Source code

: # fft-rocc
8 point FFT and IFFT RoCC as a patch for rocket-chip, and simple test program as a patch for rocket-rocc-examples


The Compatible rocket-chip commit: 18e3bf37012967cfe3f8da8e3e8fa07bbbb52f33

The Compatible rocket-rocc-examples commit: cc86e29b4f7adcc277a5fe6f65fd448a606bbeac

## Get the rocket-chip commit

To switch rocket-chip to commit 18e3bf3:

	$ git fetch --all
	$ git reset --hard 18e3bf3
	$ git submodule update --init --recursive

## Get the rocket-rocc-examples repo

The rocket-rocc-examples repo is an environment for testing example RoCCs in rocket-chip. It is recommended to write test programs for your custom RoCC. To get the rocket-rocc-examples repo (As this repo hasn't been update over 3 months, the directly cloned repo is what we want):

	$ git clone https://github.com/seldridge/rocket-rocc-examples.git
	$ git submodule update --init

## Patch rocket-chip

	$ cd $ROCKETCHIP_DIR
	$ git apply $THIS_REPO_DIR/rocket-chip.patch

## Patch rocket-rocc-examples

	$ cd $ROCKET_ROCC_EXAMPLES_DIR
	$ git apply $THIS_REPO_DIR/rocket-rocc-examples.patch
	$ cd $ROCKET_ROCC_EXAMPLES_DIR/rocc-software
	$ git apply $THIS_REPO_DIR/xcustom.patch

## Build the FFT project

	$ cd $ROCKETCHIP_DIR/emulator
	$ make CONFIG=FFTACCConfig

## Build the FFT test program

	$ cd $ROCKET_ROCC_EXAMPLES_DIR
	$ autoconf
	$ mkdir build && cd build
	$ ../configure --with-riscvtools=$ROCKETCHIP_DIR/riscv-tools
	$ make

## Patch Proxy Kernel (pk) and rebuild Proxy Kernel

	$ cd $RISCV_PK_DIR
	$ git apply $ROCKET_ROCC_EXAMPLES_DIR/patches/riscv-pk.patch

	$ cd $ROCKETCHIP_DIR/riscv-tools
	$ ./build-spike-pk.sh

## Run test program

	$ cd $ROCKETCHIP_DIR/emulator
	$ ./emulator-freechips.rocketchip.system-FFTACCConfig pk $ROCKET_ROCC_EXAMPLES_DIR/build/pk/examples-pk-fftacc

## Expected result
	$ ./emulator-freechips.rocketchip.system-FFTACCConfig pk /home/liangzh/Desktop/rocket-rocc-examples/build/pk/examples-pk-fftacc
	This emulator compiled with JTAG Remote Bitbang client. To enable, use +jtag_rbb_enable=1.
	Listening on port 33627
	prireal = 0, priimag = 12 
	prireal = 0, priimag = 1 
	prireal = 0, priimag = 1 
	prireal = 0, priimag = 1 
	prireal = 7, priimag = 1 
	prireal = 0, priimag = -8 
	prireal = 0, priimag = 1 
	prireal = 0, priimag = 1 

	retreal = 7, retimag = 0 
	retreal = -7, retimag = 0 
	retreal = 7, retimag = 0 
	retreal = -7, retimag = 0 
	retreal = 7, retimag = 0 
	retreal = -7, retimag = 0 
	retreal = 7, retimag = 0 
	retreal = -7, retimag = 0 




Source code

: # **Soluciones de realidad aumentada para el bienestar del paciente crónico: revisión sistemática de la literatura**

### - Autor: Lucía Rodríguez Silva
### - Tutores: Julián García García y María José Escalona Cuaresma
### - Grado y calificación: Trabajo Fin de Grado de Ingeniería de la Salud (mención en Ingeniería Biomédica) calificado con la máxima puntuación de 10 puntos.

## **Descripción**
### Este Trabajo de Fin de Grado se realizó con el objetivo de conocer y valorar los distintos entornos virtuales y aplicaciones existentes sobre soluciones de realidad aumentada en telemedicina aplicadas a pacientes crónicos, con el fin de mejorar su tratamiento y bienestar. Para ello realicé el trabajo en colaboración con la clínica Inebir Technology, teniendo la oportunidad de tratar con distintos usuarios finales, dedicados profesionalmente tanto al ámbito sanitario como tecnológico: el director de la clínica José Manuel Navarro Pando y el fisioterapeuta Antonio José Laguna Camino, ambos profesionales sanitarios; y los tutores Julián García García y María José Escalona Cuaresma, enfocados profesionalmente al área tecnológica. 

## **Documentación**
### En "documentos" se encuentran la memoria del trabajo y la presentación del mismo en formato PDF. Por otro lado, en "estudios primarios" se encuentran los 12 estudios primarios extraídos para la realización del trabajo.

▸ **What is expected**
Write out the complete set of records exactly as given.

▸ **Exercise result**
Source code

: # fft-rocc
8 point FFT and IFFT RoCC as a patch for rocket-chip, and simple test program as a patch for rocket-rocc-examples


The Compatible rocket-chip commit: 18e3bf37012967cfe3f8da8e3e8fa07bbbb52f33

The Compatible rocket-rocc-examples commit: cc86e29b4f7adcc277a5fe6f65fd448a606bbeac

## Get the rocket-chip commit

To switch rocket-chip to commit 18e3bf3:

	$ git fetch --all
	$ git reset --hard 18e3bf3
	$ git submodule update --init --recursive

## Get the rocket-rocc-examples repo

The rocket-rocc-examples repo is an environment for testing example RoCCs in rocket-chip. It is recommended to write test programs for your custom RoCC. To get the rocket-rocc-examples repo (As this repo hasn't been update over 3 months, the directly cloned repo is what we want):

	$ git clone https://github.com/seldridge/rocket-rocc-examples.git
	$ git submodule update --init

## Patch rocket-chip

	$ cd $ROCKETCHIP_DIR
	$ git apply $THIS_REPO_DIR/rocket-chip.patch

## Patch rocket-rocc-examples

	$ cd $ROCKET_ROCC_EXAMPLES_DIR
	$ git apply $THIS_REPO_DIR/rocket-rocc-examples.patch
	$ cd $ROCKET_ROCC_EXAMPLES_DIR/rocc-software
	$ git apply $THIS_REPO_DIR/xcustom.patch

## Build the FFT project

	$ cd $ROCKETCHIP_DIR/emulator
	$ make CONFIG=FFTACCConfig

## Build the FFT test program

	$ cd $ROCKET_ROCC_EXAMPLES_DIR
	$ autoconf
	$ mkdir build && cd build
	$ ../configure --with-riscvtools=$ROCKETCHIP_DIR/riscv-tools
	$ make

## Patch Proxy Kernel (pk) and rebuild Proxy Kernel

	$ cd $RISCV_PK_DIR
	$ git apply $ROCKET_ROCC_EXAMPLES_DIR/patches/riscv-pk.patch

	$ cd $ROCKETCHIP_DIR/riscv-tools
	$ ./build-spike-pk.sh

## Run test program

	$ cd $ROCKETCHIP_DIR/emulator
	$ ./emulator-freechips.rocketchip.system-FFTACCConfig pk $ROCKET_ROCC_EXAMPLES_DIR/build/pk/examples-pk-fftacc

## Expected result
	$ ./emulator-freechips.rocketchip.system-FFTACCConfig pk /home/liangzh/Desktop/rocket-rocc-examples/build/pk/examples-pk-fftacc
	This emulator compiled with JTAG Remote Bitbang client. To enable, use +jtag_rbb_enable=1.
	Listening on port 33627
	prireal = 0, priimag = 12 
	prireal = 0, priimag = 1 
	prireal = 0, priimag = 1 
	prireal = 0, priimag = 1 
	prireal = 7, priimag = 1 
	prireal = 0, priimag = -8 
	prireal = 0, priimag = 1 
	prireal = 0, priimag = 1 

	retreal = 7, retimag = 0 
	retreal = -7, retimag = 0 
	retreal = 7, retimag = 0 
	retreal = -7, retimag = 0 
	retreal = 7, retimag = 0 
	retreal = -7, retimag = 0 
	retreal = 7, retimag = 0 
	retreal = -7, retimag = 0 




Source code

: # **Soluciones de realidad aumentada para el bienestar del paciente crónico: revisión sistemática de la literatura**

### - Autor: Lucía Rodríguez Silva
### - Tutores: Julián García García y María José Escalona Cuaresma
### - Grado y calificación: Trabajo Fin de Grado de Ingeniería de la Salud (mención en Ingeniería Biomédica) calificado con la máxima puntuación de 10 puntos.

## **Descripción**
### Este Trabajo de Fin de Grado se realizó con el objetivo de conocer y valorar los distintos entornos virtuales y aplicaciones existentes sobre soluciones de realidad aumentada en telemedicina aplicadas a pacientes crónicos, con el fin de mejorar su tratamiento y bienestar. Para ello realicé el trabajo en colaboración con la clínica Inebir Technology, teniendo la oportunidad de tratar con distintos usuarios finales, dedicados profesionalmente tanto al ámbito sanitario como tecnológico: el director de la clínica José Manuel Navarro Pando y el fisioterapeuta Antonio José Laguna Camino, ambos profesionales sanitarios; y los tutores Julián García García y María José Escalona Cuaresma, enfocados profesionalmente al área tecnológica. 

## **Documentación**
### En "documentos" se encuentran la memoria del trabajo y la presentación del mismo en formato PDF. Por otro lado, en "estudios primarios" se encuentran los 12 estudios primarios extraídos para la realización del trabajo.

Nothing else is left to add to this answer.